Things I Am Grateful For

26th July 2009

I love my family, so living 1,000 miles (exactly 1,000 miles according to Google Maps) from them is rough on all of us. Of course, my sister serves with STEP here at ALERT a couple months a year, and other family members show up on occasion (right now, my brother Daniel is attending the Quest program as a student).

I do call home often, but lately I’ve discovered a far better option: video chatting with iChat.

ichat

While at work, I can pull this up and talk to my family, share pictures, watch videos together, and have something much closer to a face-to-face talk. Definitely makes the days go by easier.

When I look at the internet and other technology today, I see powerful tools that can be leveraged to deepen relationships. Used carelessly, these tend to proliferate shallow, meaningless friendships. However, today’s social technology provides us with the opportunity to foster conversations and shared experiences on many levels and create meaningful relationships even over large distances.

Discipleship is a function of Christian community—Christ’s followers living together in close relationship. While that once required geographical proximity and functioned in the context of a geographically local church, we now have the opportunity to make disciples and sharpen one another irrespective of physical location.

Regrettably, this opportunity is being wasted. My generation seems more interested in using social technology to virtually throw cats at each other, build up virtual mafia mobs, conquer virtual kingdoms, and in general invest a great deal of time and energy into something that will reap zero eternal reward and zero tangible earthly reward. Rather than focus on what is eternally significant, most of my peers seem intently concentrated on the completely trivial. The antidote to this, in my mind, would be the corrective influence of older Christians who can provide a more balanced perspective on what is important, what is lasting, and what is merely a fad. Unfortunately, many older American Christians have lost their credibility while pursuing the American dream. They lack influence in the digital realm because of their unwillingness to engage in it. Understandably, many older men & women reject the internet and social technology because it is used for so many wasteful purposes. Certainly, there are huge amounts of risk—risks of wasted time, risks of corrupting influence, risks of lost privacy. However, most of these risks exist in any missionary context. When Paul was reaching the city of Corinth, many of these same dangers existed there.

Risk averse Christians are faithless Christians, and without faith it is impossible to please God.

What this older generation needs to do is reach out to younger people. They need to humble themselves and allow “digital natives” to teach them how to use social technology. Younger Christians need to humble themselves and let mature older men and women teach them how to build relationships and use time wisely.

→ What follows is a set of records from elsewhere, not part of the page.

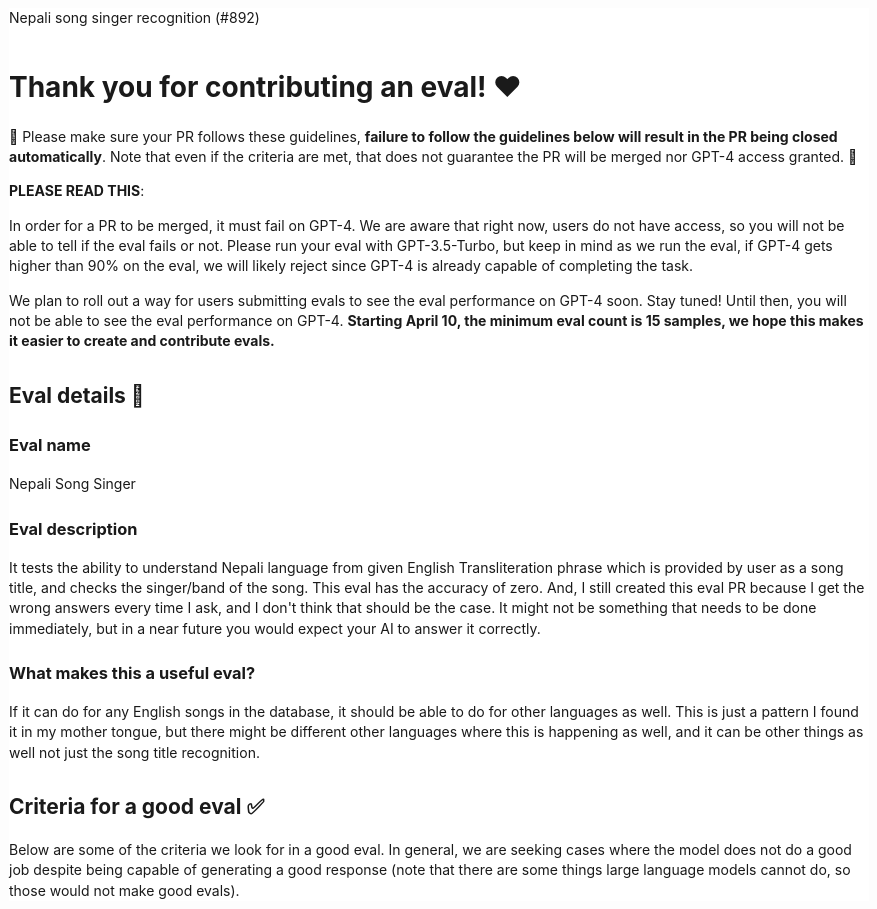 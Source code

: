 Nepali song singer recognition (#892)

# Thank you for contributing an eval! ♥️

🚨 Please make sure your PR follows these guidelines, __failure to follow
the guidelines below will result in the PR being closed automatically__.
Note that even if the criteria are met, that does not guarantee the PR
will be merged nor GPT-4 access granted. 🚨

__PLEASE READ THIS__:

In order for a PR to be merged, it must fail on GPT-4. We are aware that
right now, users do not have access, so you will not be able to tell if
the eval fails or not. Please run your eval with GPT-3.5-Turbo, but keep
in mind as we run the eval, if GPT-4 gets higher than 90% on the eval,
we will likely reject since GPT-4 is already capable of completing the
task.

We plan to roll out a way for users submitting evals to see the eval
performance on GPT-4 soon. Stay tuned! Until then, you will not be able
to see the eval performance on GPT-4. **Starting April 10, the minimum
eval count is 15 samples, we hope this makes it easier to create and
contribute evals.**

## Eval details 📑
### Eval name
Nepali Song Singer

### Eval description

It tests the ability to understand Nepali language from given English
Transliteration phrase which is provided by user as a song title, and
checks the singer/band of the song. This eval has the accuracy of zero.
And, I still created this eval PR because I get the wrong answers every
time I ask, and I don't think that should be the case. It might not be
something that needs to be done immediately, but in a near future you
would expect your AI to answer it correctly.

### What makes this a useful eval?

If it can do for any English songs in the database, it should be able to
do for other languages as well. This is just a pattern I found it in my
mother tongue, but there might be different other languages where this
is happening as well, and it can be other things as well not just the
song title recognition.

## Criteria for a good eval ✅

Below are some of the criteria we look for in a good eval. In general,
we are seeking cases where the model does not do a good job despite
being capable of generating a good response (note that there are some
things large language models cannot do, so those would not make good
evals).
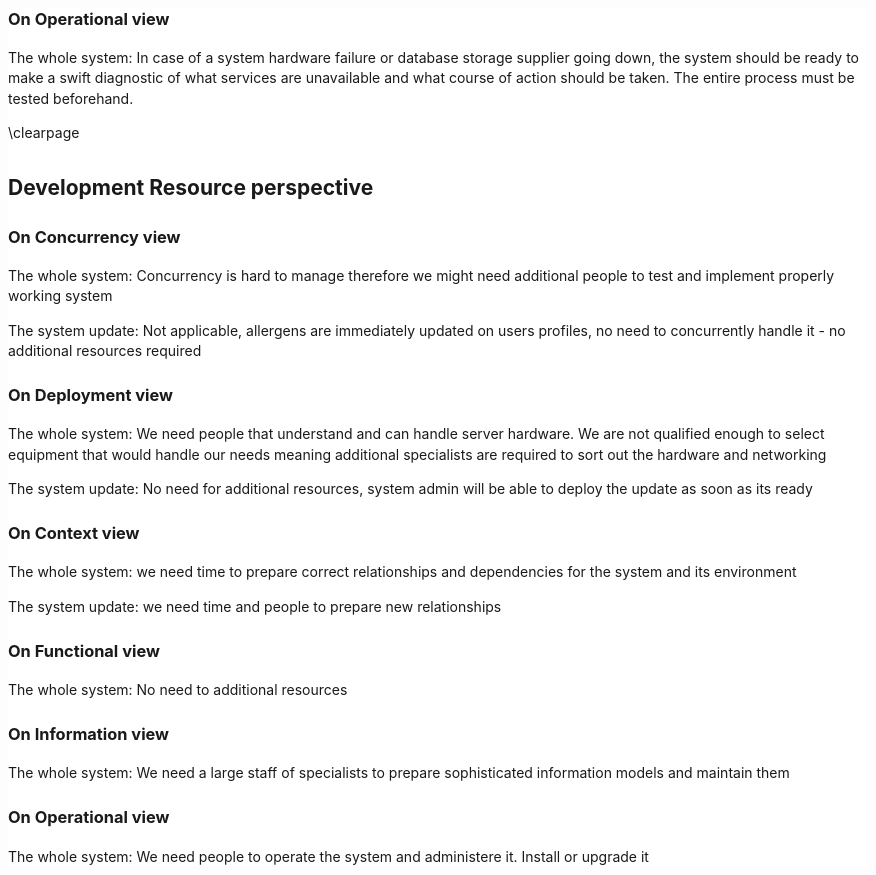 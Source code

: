 ### On Operational view
The whole system:
In case of a system hardware failure or database storage supplier going down, the system should be ready to make a swift diagnostic of what services are unavailable and what course of action should be taken. The entire process must be tested beforehand.

\clearpage
## Development Resource perspective

### On Concurrency view

The whole system:
Concurrency is hard to manage therefore we might need additional people to test and implement properly working system

The system update:
Not applicable, allergens are immediately updated on users profiles, no need to concurrently handle it - no additional resources required

### On Deployment view

The whole system:
We need people that understand and can handle server hardware. We are not qualified enough to select equipment that would handle our needs meaning additional specialists are required to sort out the hardware and networking

The system update:
No need for additional resources, system admin will be able to deploy the update as soon as its ready

### On Context view

The whole system:
we need time to prepare correct relationships and dependencies for the system and its environment

The system update:
we need time and people to prepare new relationships

### On Functional view

The whole system:
No need to additional resources

### On Information view

The whole system:
We need a large staff of specialists to prepare sophisticated information models and maintain them

### On Operational view

The whole system:
We need people to operate the system and administere it. Install or upgrade it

Ultimately, the Church has a phenomenal, unparalleled opportunity to promote the Kingdom through real, tangible relationships freed from geographical limitations by technology. Where the slaves of darkness use it for evil, we can use it to spread light.

John Piper sees two responses to the emerging world of internet interactions:

One says: These media tend to shorten attention spans, weaken discursive reasoning, lure people away from Scripture and prayer, disembody relationships, feed the fires of narcissism, cater to the craving for attention, fill the world with drivel, shrink the soul’s capacity for greatness, and make us second-handers who comment on life when we ought to be living it. So boycott them and write books (not blogs) about the problem.

The other response says: Yes, there is truth in all of that, but instead of boycotting, try to fill these media with as much provocative, reasonable, Bible-saturated, prayerful, relational, Christ-exalting, truth-driven, serious, creative pointers to true greatness as you can.

I, obviously, choose the latter. I yearn for more Christians to be better stewards of the tools available to us.